Yes, this is another immigration post.
A 2017 article in the St. Louis Fed’s The Regional Economist looks at the impact immigration has on U.S. labor markets. The researchers drew on “state-level data from the U.S. Census Bureau for the years 2000, 2005 and 2010 for wages and immigration figures…For wages, we used inflation-adjusted pretax wages and salary incomes of the employed population between the ages of 18 and 60. Finally, we used the Bureau of Labor Statistics’ seasonally adjusted unemployment rate.”
The data “reveals that the relationship between unemployment and immigration is weak to nonexistent, even during this crisis period.”
Furthermore, it “reveals a weak to nonexistent correlation” between wages and immigration, even during economic crises.
But what about the impact on low-skilled workers? “A study by economist David Card addresses this question,” the authors write. “It discusses the consequences of the Mariel boatlift episode, when about 125,000 Cubans emigrated from Cuba’s Mariel port to Miami between May and September 1980. These immigrants had relatively low skills (i.e., less than the average Cuban worker).

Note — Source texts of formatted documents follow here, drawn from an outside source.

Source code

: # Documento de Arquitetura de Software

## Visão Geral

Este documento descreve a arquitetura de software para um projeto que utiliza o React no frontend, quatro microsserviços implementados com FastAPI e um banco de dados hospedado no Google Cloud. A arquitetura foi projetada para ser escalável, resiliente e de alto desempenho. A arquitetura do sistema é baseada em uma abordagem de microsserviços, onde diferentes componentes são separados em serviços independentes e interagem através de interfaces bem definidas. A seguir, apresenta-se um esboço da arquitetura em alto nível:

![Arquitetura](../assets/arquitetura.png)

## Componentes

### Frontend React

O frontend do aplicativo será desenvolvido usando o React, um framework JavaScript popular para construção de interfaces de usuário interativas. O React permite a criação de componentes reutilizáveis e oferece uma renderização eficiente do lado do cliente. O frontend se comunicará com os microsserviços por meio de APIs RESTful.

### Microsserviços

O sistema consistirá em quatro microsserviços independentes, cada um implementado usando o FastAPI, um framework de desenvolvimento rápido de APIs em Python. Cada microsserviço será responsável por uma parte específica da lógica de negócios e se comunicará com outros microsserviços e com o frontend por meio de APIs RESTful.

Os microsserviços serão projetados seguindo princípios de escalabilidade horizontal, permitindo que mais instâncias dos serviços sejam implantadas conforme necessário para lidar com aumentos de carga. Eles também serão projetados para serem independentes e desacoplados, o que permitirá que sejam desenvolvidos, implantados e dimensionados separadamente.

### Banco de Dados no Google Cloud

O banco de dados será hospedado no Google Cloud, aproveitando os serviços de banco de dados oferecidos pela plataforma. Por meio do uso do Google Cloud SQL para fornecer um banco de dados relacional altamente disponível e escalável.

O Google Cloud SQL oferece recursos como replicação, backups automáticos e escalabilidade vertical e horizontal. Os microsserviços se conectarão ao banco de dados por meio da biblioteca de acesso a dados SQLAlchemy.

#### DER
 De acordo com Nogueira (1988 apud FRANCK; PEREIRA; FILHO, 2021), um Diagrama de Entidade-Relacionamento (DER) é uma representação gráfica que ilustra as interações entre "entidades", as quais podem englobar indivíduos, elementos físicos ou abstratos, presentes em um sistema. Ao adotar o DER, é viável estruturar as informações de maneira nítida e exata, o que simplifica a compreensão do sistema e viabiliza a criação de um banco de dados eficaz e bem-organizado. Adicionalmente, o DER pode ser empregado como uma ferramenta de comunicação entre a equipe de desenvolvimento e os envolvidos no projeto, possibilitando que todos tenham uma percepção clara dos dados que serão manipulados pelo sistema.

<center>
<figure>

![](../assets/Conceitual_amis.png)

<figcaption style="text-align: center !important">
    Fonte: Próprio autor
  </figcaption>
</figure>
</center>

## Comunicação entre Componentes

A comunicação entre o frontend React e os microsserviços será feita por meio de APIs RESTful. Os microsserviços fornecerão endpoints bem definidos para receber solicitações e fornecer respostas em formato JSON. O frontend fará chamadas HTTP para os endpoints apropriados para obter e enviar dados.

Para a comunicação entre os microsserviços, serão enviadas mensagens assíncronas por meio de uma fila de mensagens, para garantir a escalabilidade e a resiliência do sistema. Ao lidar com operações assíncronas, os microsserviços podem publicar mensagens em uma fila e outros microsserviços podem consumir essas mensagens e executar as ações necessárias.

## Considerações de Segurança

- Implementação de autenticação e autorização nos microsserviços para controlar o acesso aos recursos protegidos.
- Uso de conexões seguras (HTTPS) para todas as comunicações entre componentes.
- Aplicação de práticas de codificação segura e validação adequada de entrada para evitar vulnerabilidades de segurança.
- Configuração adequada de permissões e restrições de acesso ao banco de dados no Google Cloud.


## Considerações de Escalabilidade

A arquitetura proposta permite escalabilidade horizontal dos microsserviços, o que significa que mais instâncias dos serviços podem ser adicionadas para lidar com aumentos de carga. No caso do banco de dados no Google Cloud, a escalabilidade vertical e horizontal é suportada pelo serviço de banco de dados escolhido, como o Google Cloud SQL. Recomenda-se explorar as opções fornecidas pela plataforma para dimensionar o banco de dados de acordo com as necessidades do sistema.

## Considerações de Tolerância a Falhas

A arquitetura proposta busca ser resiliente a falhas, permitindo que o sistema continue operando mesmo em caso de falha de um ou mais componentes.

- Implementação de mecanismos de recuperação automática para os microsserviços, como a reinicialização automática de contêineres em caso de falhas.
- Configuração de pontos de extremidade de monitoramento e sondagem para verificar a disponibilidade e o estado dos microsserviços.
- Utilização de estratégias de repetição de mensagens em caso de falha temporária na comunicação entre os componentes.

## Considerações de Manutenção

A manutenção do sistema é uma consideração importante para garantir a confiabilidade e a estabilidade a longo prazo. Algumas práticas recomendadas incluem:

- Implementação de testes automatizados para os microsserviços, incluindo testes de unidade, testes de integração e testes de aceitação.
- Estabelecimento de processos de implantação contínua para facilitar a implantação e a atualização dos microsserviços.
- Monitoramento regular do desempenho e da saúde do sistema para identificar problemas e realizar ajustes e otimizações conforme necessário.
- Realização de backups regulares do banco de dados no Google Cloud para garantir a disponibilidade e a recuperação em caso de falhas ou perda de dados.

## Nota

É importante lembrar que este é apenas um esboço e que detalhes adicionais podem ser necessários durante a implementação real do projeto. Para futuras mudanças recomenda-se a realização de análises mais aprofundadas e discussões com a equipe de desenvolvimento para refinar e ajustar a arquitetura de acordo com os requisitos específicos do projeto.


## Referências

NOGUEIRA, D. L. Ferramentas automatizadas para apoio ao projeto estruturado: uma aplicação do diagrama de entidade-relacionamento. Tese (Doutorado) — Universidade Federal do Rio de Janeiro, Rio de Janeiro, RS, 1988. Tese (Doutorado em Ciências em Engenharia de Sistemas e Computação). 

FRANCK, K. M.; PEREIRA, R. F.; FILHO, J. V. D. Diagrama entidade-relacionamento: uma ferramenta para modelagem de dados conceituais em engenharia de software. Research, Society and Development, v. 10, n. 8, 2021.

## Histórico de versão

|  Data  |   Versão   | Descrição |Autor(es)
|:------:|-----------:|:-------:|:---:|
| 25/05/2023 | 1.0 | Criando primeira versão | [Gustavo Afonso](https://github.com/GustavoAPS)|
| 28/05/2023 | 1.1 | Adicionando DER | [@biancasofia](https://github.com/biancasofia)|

Card found no evidence that low-skilled wages and the unemployment rate among low-skilled workers changed in Miami.” This is most likely due to the fact that “immigrants and native workers may not be perfect substitutes. It was suggested in one study that immigrants do not so much compete directly with natives as they create conditions for increased specialization by which natives perform more communication-intensive work and immigrants do manual tasks.”
Just more evidence to consider in this controversial debate.